NMHC on December 10 joined several real estate trade organizations asking House and Senate leaders to extend deadlines to take advantage of Opportunity Zone tax benefits. The multifamily industry has supported Opportunity Zones since their 2017 inception as part of the Tax Cuts and Jobs Act to spur investment in economically distressed areas.
Under current law, taxpayers after 2021 will no longer be able to take advantage of a 10 percent step-up in basis applicable to capital gains invested in Opportunity Funds for at least five years (an additional 5 percent step-up in basis applicable to capital gains invested for at least seven years expired at the end of 2019). This is a result of the statute requiring that such deferred capital gains be recognized at the end of 2026. Accordingly, the letter requests that lawmakers extend the recognition date by two years and allow deferral through the end of 2028. The letter notes that “these changes would help address the shortfall in new investment and job creation resulting from the pandemic and ensure that Opportunity Zones continue to act as a catalyst for economic development in struggling communities.”
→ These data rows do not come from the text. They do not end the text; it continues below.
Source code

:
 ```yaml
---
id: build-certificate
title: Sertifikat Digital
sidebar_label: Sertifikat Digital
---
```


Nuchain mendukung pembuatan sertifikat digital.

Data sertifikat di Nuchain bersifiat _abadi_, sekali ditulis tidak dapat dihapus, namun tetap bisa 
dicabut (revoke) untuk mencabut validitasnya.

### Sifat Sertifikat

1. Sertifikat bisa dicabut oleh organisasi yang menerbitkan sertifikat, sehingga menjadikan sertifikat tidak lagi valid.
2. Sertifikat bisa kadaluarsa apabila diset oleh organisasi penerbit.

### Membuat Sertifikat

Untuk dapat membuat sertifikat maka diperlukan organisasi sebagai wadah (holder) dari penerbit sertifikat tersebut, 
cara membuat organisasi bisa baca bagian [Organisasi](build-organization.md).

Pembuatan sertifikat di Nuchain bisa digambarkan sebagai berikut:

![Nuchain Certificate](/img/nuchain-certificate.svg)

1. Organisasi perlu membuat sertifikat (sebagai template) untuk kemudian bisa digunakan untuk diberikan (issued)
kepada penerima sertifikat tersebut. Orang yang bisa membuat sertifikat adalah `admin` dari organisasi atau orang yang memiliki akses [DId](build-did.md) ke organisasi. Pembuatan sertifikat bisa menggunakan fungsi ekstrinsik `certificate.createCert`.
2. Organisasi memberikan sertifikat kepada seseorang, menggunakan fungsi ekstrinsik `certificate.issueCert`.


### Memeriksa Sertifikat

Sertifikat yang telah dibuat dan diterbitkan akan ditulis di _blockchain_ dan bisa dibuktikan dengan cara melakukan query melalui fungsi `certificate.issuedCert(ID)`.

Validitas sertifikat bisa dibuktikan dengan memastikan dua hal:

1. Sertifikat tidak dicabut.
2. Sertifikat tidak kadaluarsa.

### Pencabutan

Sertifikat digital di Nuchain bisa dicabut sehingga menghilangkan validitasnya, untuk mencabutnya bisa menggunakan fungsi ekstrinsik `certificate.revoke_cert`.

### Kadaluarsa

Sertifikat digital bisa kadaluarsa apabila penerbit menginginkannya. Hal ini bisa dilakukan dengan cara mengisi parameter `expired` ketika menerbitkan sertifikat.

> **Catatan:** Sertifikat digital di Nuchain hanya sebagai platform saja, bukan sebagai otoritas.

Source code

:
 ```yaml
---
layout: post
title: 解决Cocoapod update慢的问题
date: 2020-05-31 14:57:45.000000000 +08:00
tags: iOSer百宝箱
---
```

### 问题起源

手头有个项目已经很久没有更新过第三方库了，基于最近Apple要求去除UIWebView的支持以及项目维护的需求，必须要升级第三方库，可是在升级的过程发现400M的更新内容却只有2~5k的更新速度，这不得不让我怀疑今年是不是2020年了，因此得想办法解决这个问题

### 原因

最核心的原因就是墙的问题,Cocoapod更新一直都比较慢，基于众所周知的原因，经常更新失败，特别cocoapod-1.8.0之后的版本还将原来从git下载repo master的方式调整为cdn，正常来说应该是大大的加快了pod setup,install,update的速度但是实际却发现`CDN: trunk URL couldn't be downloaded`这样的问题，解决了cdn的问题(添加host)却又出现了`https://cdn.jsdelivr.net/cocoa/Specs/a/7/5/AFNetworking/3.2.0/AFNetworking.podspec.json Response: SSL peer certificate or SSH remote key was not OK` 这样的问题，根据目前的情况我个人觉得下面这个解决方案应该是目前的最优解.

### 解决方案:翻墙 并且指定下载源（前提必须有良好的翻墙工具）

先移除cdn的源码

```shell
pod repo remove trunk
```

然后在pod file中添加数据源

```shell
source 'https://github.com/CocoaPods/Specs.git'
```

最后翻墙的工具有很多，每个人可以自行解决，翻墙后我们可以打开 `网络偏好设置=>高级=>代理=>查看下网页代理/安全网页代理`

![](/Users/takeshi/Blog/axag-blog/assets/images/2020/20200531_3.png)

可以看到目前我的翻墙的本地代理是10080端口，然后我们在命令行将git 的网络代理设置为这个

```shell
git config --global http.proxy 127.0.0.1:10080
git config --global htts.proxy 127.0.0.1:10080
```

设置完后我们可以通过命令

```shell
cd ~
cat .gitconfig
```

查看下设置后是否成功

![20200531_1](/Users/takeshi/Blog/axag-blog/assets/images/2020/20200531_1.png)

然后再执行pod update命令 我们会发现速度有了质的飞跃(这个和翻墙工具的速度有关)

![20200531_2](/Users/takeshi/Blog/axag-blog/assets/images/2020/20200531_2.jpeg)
Additionally, the letter supports additional improvements to Opportunity Zone tax incentives, including those to reduce the substantial improvement threshold to incentivize real estate rehabilitation. NMHC has long supported this provision to spur the preservation of multifamily housing that might otherwise be lost to obsolescence. Under current law, to qualify for Opportunity Zone benefits for renovations, the basis of an existing asset must be doubled excluding land. Although property that is added to and improves an asset can count toward this threshold, doubling the basis can still be a high hurdle. Accordingly, Congress should reduce the basis increase necessary to qualify a multifamily rehabilitation project for Opportunity Zone purposes. For more information on NMHC’s advocacy work related to Opportunity Zones, please visit our Opportunity Zones webpage.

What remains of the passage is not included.